Na sessão da CPI do Apagão Aéreo para a apresentação do relatório final, de 607 páginas, os deputados da oposição cobram uma explicação de Marco Maia para o não indiciamento dos diretores, inclusive o de Denise Abreu.
CPI prorrogada
Os deputados da Comissão Parlamentar de Inquérito (CPI) do Apagão Aéreo da Câmara dos Deputados aprovaram a prorrogação por mais cinco dias dos trabalhos da comissão. Com isso, o relatório final terá de ser votado até sexta-feira da próxima semana.

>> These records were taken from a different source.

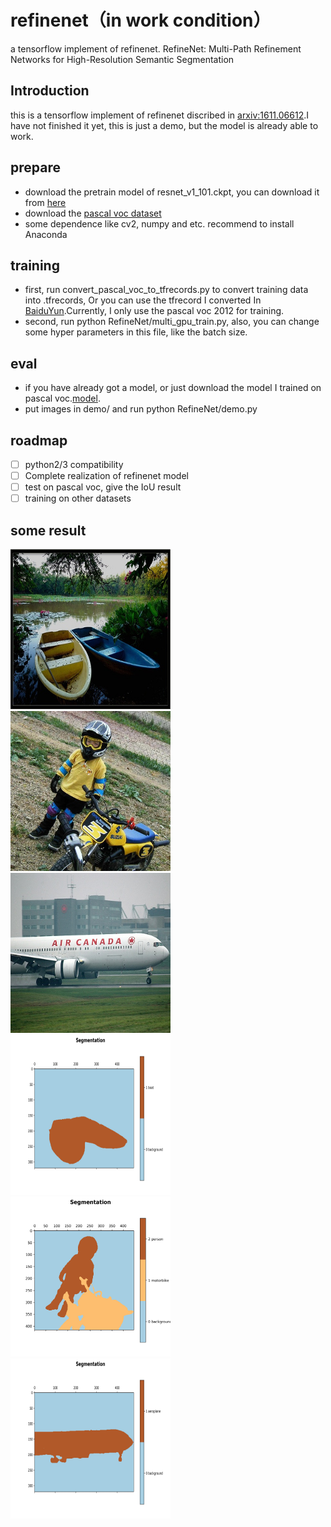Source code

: # refinenet（in work condition）
a tensorflow implement of refinenet. RefineNet: Multi-Path Refinement Networks for High-Resolution Semantic Segmentation


## Introduction
this is a tensorflow implement of refinenet discribed in [arxiv:1611.06612](https://arxiv.org/abs/1611.06612).I have not finished it yet, this is just a demo, but the model is already able to work.

## prepare
- download the pretrain model of resnet_v1_101.ckpt, you can download it from [here](https://github.com/tensorflow/models/tree/master/slim)
- download the [pascal voc dataset](http://host.robots.ox.ac.uk/pascal/VOC/voc2012/)
- some dependence like cv2, numpy and etc. recommend to install Anaconda

## training
- first, run convert_pascal_voc_to_tfrecords.py to convert training data into .tfrecords, Or you can use the tfrecord I converted In [BaiduYun](http://pan.baidu.com/s/1kVefEIj).Currently, I only use the pascal voc 2012 for training.
- second, run python RefineNet/multi_gpu_train.py, also, you can change some hyper parameters in this file, like the batch size.

## eval
- if you have already got a model, or just download the model I trained on pascal voc.[model](http://pan.baidu.com/s/1kVefEIj).
- put images in demo/ and run python RefineNet/demo.py 

## roadmap
- [ ] python2/3 compatibility
- [ ] Complete realization of refinenet model
- [ ] test on pascal voc, give the IoU result
- [ ] training on other datasets

## some result
<img src="/demo/2007_000713.jpg" width=256 height=256 /><img src="/demo/2007_000733.jpg" width=256 height=256 /><img src="/demo/2007_000738.jpg" width=256 height=256 />
<img src="/result/2007_000713.jpg" width=256 height=256 /><img src="/result/2007_000733.jpg" width=256 height=256 /><img src="/result/2007_000738.jpg" width=256 height=256 />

O motivo do adiamento foi o pedido de vista (tempo para análise) do relatório, o que obriga a CPI a esperar o prazo de duas sessões ordinárias. No entanto, esta semana terá sessões extraordinárias a partir de amanhã, para a votação da prorrogação da Contribuição Provisória sobre Movimentação Financeira (CPMF).
Com a prorrogação, deputados da oposição terão tempo de apresentar votos em separado nos pontos que discordarem do relator Marco Maia (PT-RS). O relator prometeu distribuir hoje uma cópia do documento final a todos os deputados da comissão, para que apresentem suas sugestões de mudanças no texto. Os trabalhos da comissão se encerrariam no domingo.